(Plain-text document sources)
Segment Open

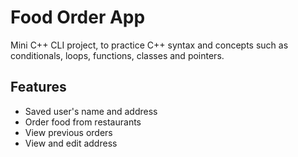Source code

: 
# Food Order App
Mini C++ CLI project, to practice C++ syntax and concepts such as conditionals, loops, functions, classes and pointers.

## Features

- Saved user's name and address
- Order food from restaurants 
- View previous orders
- View and edit address
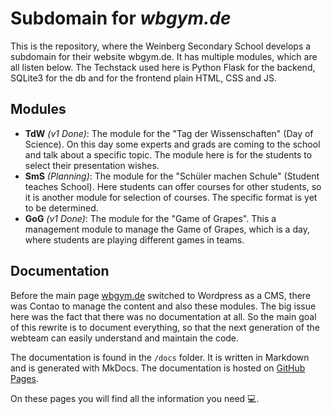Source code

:# Subdomain for _wbgym.de_

This is the repository, where the Weinberg Secondary School develops a subdomain for their website wbgym.de. It has multiple modules, which are all listen below. The Techstack used here is Python Flask for the backend, SQLite3 for the db and for the frontend plain HTML, CSS and JS.

## Modules

- **TdW** _(v1 Done)_: The module for the "Tag der Wissenschaften" (Day of Science). On this day some experts and grads are coming to the school and talk about a specific topic. The module here is for the students to select their presentation wishes.
- **SmS** _(Planning)_: The module for the "Schüler machen Schule" (Student teaches School). Here students can offer courses for other students, so it is another module for selection of courses. The specific format is yet to be determined.
- **GoG** _(v1 Done)_: The module for the "Game of Grapes". This a management module to manage the Game of Grapes, which is a day, where students are playing different games in teams.

## Documentation

Before the main page [wbgym.de](https://wbgym.de) switched to Wordpress as a CMS, there was Contao to manage the content and also these modules. The big issue here was the fact that there was no documentation at all. So the main goal of this rewrite is to document everything, so that the next generation of the webteam can easily understand and maintain the code.

The documentation is found in the `/docs` folder. It is written in Markdown and is generated with MkDocs. The documentation is hosted on [GitHub Pages](https://wbgym.github.io/subdomain/).

On these pages you will find all the information you need 💻.

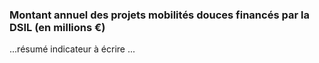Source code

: <h3 class="mb-2">
 Montant annuel des projets mobilités douces financés par la DSIL (en millions €)
</h3>
<p>

...résumé indicateur à écrire ...

</p>
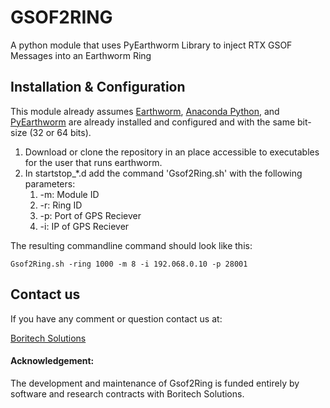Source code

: # GSOF2RING
A python module that uses PyEarthworm Library to inject RTX GSOF Messages into an Earthworm Ring

## Installation & Configuration

This module already assumes [Earthworm](http://earthwormcentral.org), [Anaconda Python](https://www.anaconda.com/download/#linux), and [PyEarthworm](https://github.com/Boritech-Solutions/GSOF2RING) are already installed and configured and with the same bit-size (32 or 64 bits). 

1. Download or clone the repository in an place accessible to executables for the user that runs earthworm.
2. In startstop_*.d add the command 'Gsof2Ring.sh' with the following parameters:
    1. -m: Module ID
    2. -r: Ring ID
    3. -p: Port of GPS Reciever
    4. -i: IP of GPS Reciever
    
The resulting commandline command should look like this:

    Gsof2Ring.sh -ring 1000 -m 8 -i 192.068.0.10 -p 28001

## Contact us

If you have any comment or question contact us at:

[Boritech Solutions](http://BoritechSolutions.com)

#### Acknowledgement:

The development and maintenance of Gsof2Ring is funded entirely by software and research contracts with Boritech Solutions.
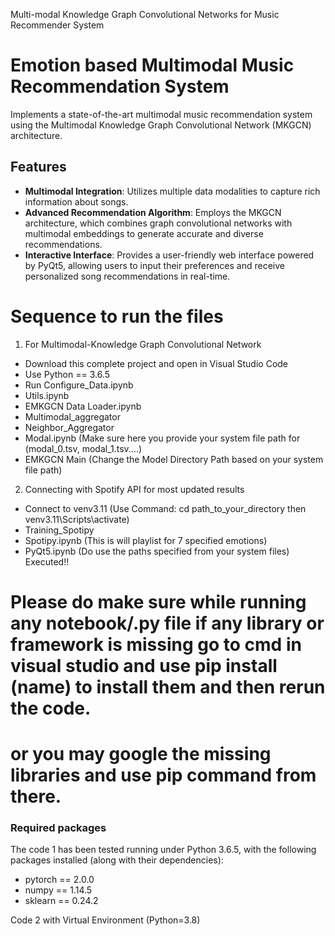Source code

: Multi-modal Knowledge Graph Convolutional Networks for Music Recommender System 
# Emotion based Multimodal Music Recommendation System
Implements a state-of-the-art multimodal music recommendation system using the Multimodal Knowledge Graph Convolutional Network (MKGCN) architecture.

## Features
- **Multimodal Integration**: Utilizes multiple data modalities to capture rich information about songs.
- **Advanced Recommendation Algorithm**: Employs the MKGCN architecture, which combines graph convolutional networks with multimodal embeddings to generate accurate and diverse recommendations.
- **Interactive Interface**: Provides a user-friendly web interface powered by PyQt5, allowing users to input their preferences and receive personalized song recommendations in real-time.

# Sequence to run the files
1. For Multimodal-Knowledge Graph Convolutional Network 
- Download this complete project and open in Visual Studio Code
- Use Python == 3.6.5 
- Run Configure_Data.ipynb 
- Utils.ipynb 
- EMKGCN Data Loader.ipynb
- Multimodal_aggregator
- Neighbor_Aggregator
- Modal.ipynb (Make sure here you provide your system file path for (modal_0.tsv, modal_1.tsv....)
- EMKGCN Main (Change the Model Directory Path based on your system file path)

2. Connecting with Spotify API for most updated results
- Connect to venv3.11 (Use Command: cd path_to_your_directory then venv3.11\Scripts\activate)
- Training_Spotipy
- Spotipy.ipynb (This is will playlist for 7 specified emotions)
- PyQt5.ipynb (Do use the paths specified from your system files)
Executed!!

# Please do make sure while running any notebook/.py file if any library or framework is missing go to cmd in visual studio and use pip install (name) to install them and then rerun the code.
# or you may google the missing libraries and use pip command from there.


### Required packages
The code 1 has been tested running under Python 3.6.5, with the following packages installed (along with their dependencies):
- pytorch == 2.0.0
- numpy == 1.14.5
- sklearn == 0.24.2

Code 2 with Virtual Environment (Python=3.8)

Segment Closed

For every line above with the word "Boritech" in it, make a copy.

This module already assumes [Earthworm](http://earthwormcentral.org), [Anaconda Python](https://www.anaconda.com/download/#linux), and [PyEarthworm](https://github.com/Boritech-Solutions/GSOF2RING) are already installed and configured and with the same bit-size (32 or 64 bits). 
[Boritech Solutions](http://BoritechSolutions.com)
The development and maintenance of Gsof2Ring is funded entirely by software and research contracts with Boritech Solutions.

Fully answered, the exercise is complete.